[Saved data entries]
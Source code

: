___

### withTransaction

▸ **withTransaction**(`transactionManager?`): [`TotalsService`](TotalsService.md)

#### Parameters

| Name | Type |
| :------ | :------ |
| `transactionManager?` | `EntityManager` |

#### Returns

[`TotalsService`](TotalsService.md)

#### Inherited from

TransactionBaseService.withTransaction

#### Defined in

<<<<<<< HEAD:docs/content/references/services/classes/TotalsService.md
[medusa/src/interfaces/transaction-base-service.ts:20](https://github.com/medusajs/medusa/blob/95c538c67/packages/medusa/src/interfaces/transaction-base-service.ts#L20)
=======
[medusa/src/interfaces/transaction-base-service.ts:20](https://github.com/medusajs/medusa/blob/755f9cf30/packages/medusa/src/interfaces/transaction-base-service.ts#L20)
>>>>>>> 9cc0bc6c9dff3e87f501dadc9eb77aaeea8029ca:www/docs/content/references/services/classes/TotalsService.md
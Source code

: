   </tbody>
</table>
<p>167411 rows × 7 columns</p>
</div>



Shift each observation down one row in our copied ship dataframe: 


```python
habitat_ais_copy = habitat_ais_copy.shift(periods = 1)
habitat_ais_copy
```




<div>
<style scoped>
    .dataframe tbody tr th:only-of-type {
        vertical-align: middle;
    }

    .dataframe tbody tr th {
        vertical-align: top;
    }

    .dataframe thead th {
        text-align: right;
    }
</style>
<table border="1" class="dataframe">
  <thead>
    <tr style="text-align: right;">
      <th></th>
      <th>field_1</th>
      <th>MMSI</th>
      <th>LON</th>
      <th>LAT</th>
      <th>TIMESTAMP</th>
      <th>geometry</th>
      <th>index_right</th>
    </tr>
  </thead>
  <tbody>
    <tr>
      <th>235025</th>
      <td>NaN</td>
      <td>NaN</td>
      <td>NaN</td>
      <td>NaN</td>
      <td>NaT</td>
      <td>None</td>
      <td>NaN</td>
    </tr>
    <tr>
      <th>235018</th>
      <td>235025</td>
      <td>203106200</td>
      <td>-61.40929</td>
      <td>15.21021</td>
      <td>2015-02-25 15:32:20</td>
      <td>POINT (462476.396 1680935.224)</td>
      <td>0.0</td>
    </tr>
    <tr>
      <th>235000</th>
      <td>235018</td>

Goal of the exercise. Search the records above for "github" and copy every line that has it.

Output below.
[medusa/src/interfaces/transaction-base-service.ts:20](https://github.com/medusajs/medusa/blob/95c538c67/packages/medusa/src/interfaces/transaction-base-service.ts#L20)
[medusa/src/interfaces/transaction-base-service.ts:20](https://github.com/medusajs/medusa/blob/755f9cf30/packages/medusa/src/interfaces/transaction-base-service.ts#L20)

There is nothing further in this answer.